寝室



「おやすみ」
 そう言って唇を重ねる。
 頬にかかる髪をかきあげると、目を閉じる。瞼に軽くキスをして、甘い身体を抱きしめる。
 ふっと息が胸にかかる。
 僕の背中に回された手が、パジャマを掴む。
 少し意地悪をしたくなって、僕は動かずにいる。
「……洋也」
 秋良が少し上を向いて、僕の名前を小さく呼ぶ。
「何?」
 抱きしめた姿勢のまま、僕は問いかける。
 残念なのは、秋良の顔が見えないこと。どんなに色っぽい顔をして僕を見ているのか、見てみたい。
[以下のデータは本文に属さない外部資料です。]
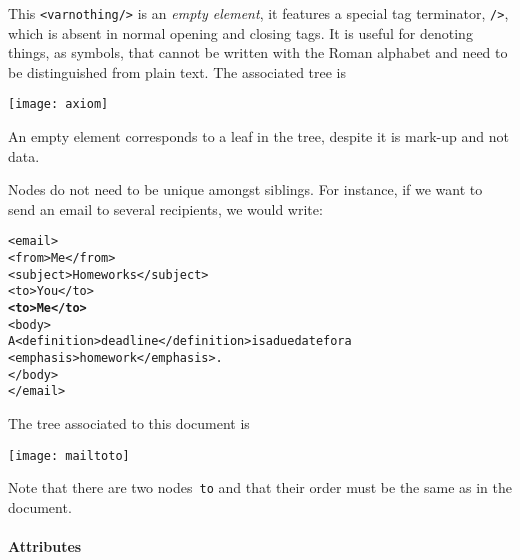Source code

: This \verb|<varnothing/>| is an \emph{empty element}, it features a
special tag terminator, \verb|/>|, which is absent in normal opening
and closing tags. It is useful for denoting things, as symbols, that
cannot be written with the Roman alphabet and need to be distinguished
from plain text. The associated tree is
\begin{center}
\texttt{[image: axiom]}
\end{center}
An empty element corresponds to a leaf in the \XML tree, despite it is
mark\hyp{}up and not data.

Nodes do not need to be unique amongst siblings. For instance, if we
want to send an email to several recipients, we would write:
\begin{alltt}
<email>
  <from>Me</from>
  <subject>Homeworks</subject>
  <to>You</to>
  \textbf{<to>Me</to>}
  <body>
  A <definition>deadline</definition> is a due date for a
<emphasis>homework</emphasis>.
  </body>
</email>
\end{alltt}
The \XML tree associated to this \XML document is
\begin{center}
\texttt{[image: mailtoto]}
\end{center}
Note that there are two nodes~\texttt{to} and that their order must be
the same as in the \XML document.

\paragraph{Attributes}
 けれどそれは少しだけ我慢をする。見てしまえば、抑制が効かなくなるから。
 パジャマを引っ張られる。
 そうだね。今までならそれだけで充分。秋良の気持ちに応えるべく、僕も努力するよ。そんなのは、望むところで、全然努力ではないけれど。
 引っ張られるパジャマに気づかないふり。それを続けていると、秋良の指先が僕の顎に触れた。
「眠れないの?」
 僕は意地悪だ。わかっていて聞く。
 でもね、秋良。秋良が悪いんだ。
 五日前、僕が誘うと、秋良は邪険に僕の手を振り払っただろう。
 僕は秋良が拒めば、無理強いはしないよ。なのに、どうしてあんなに酷い振り方をしたの?
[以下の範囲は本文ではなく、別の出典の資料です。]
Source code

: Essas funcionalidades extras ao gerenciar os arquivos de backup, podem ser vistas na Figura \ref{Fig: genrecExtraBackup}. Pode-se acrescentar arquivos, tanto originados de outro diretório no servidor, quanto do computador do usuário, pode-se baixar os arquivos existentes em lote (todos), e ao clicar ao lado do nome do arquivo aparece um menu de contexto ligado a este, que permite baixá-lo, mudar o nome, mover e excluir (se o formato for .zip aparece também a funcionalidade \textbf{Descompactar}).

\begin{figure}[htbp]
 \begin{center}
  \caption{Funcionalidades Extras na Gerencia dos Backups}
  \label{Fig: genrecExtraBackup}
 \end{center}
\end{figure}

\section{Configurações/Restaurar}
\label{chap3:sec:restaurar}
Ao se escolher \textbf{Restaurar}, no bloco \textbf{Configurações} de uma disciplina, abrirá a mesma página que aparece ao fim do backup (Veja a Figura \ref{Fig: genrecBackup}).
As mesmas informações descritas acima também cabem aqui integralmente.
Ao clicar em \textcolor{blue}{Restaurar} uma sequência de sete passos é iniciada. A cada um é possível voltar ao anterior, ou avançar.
 小さな意見の違いが、多分秋良を怒らせたのだろう。それでも仲直りしたよね?
 だから僕は余計にあの時、秋良が欲しかった。
 それをあんな風に拒まれて、ほんの少し、意地悪しても仕方ないだろう?
 けれど、我慢の限界も近い。そんな風に指先で僕の気持ちをくすぐらないで。
「洋也」
 少し掠れた甘い声。
 どくんと心臓が高鳴るような呼び方で名前を呼ばれる。
 普段なら、僕がはぐらかせた時点で、秋良は欲望を殺しただろう。元々希薄な性欲は、僕の気持ちを受け入れるだけでいっぱいになるようで、僕が忙しくなって、肌を重ねられない夜が続いても、秋良のほうからは決して求めることはない。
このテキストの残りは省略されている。